▸ Exercise brief: Report every line of the records below that contains the word "strings".

(Source texts of formatted documents)
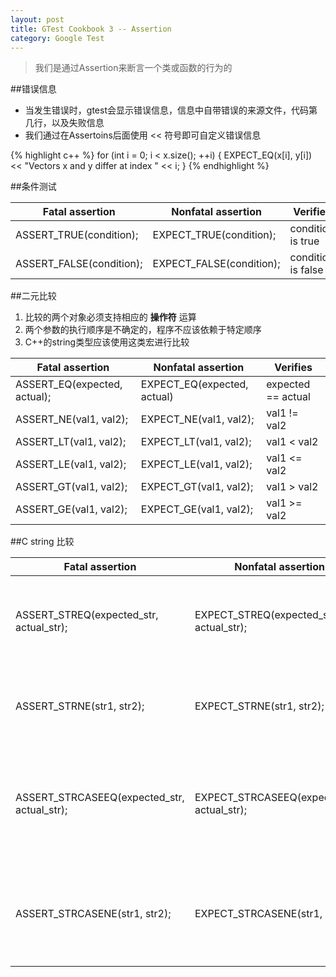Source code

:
 ```yaml
---
layout: post
title: GTest Cookbook 3 -- Assertion
category: Google Test
---
```


> 我们是通过Assertion来断言一个类或函数的行为的

##错误信息
* 当发生错误时，gtest会显示错误信息，信息中自带错误的来源文件，代码第几行，以及失败信息
* 我们通过在Assertoins后面使用 << 符号即可自定义错误信息

{% highlight c++ %}
for (int i = 0; i < x.size(); ++i) {
  EXPECT_EQ(x[i], y[i]) << "Vectors x and y differ at index " << i;
}
{% endhighlight %}

##条件测试


Fatal assertion | Nonfatal assertion | Verifies
--------------- | ------------------ | --------
ASSERT_TRUE(condition); | EXPECT_TRUE(condition); | condition is true
ASSERT_FALSE(condition); | EXPECT_FALSE(condition); | condition is false


##二元比较

1. 比较的两个对象必须支持相应的 **操作符** 运算
2. 两个参数的执行顺序是不确定的，程序不应该依赖于特定顺序
3. C++的string类型应该使用这类宏进行比较


Fatal assertion | Nonfatal assertion | Verifies
--------------- | ------------------ | --------
ASSERT_EQ(expected, actual);|EXPECT_EQ(expected, actual)|expected == actual
ASSERT_NE(val1, val2);|EXPECT_NE(val1, val2);|val1 != val2
ASSERT_LT(val1, val2);|EXPECT_LT(val1, val2);|val1 < val2
ASSERT_LE(val1, val2);|EXPECT_LE(val1, val2);|val1 <= val2
ASSERT_GT(val1, val2);|EXPECT_GT(val1, val2);|val1 > val2
ASSERT_GE(val1, val2);|EXPECT_GE(val1, val2);|val1 >= val2


##C string 比较

Fatal assertion | Nonfatal assertion | Verifies
--------------- | ------------------ | --------
ASSERT_STREQ(expected_str, actual_str);|EXPECT_STREQ(expected_str, actual_str);|the two C strings have the same content
ASSERT_STRNE(str1, str2);|EXPECT_STRNE(str1, str2);|the two C strings have different content
ASSERT_STRCASEEQ(expected_str, actual_str);|EXPECT_STRCASEEQ(expected_str, actual_str);|the two C strings have the same content, ignoring case
ASSERT_STRCASENE(str1, str2);|EXPECT_STRCASENE(str1, str2);|the two C strings have different content, ignoring case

▸ Response to this exercise:
ASSERT_STREQ(expected_str, actual_str);|EXPECT_STREQ(expected_str, actual_str);|the two C strings have the same content
ASSERT_STRNE(str1, str2);|EXPECT_STRNE(str1, str2);|the two C strings have different content
ASSERT_STRCASEEQ(expected_str, actual_str);|EXPECT_STRCASEEQ(expected_str, actual_str);|the two C strings have the same content, ignoring case
ASSERT_STRCASENE(str1, str2);|EXPECT_STRCASENE(str1, str2);|the two C strings have different content, ignoring case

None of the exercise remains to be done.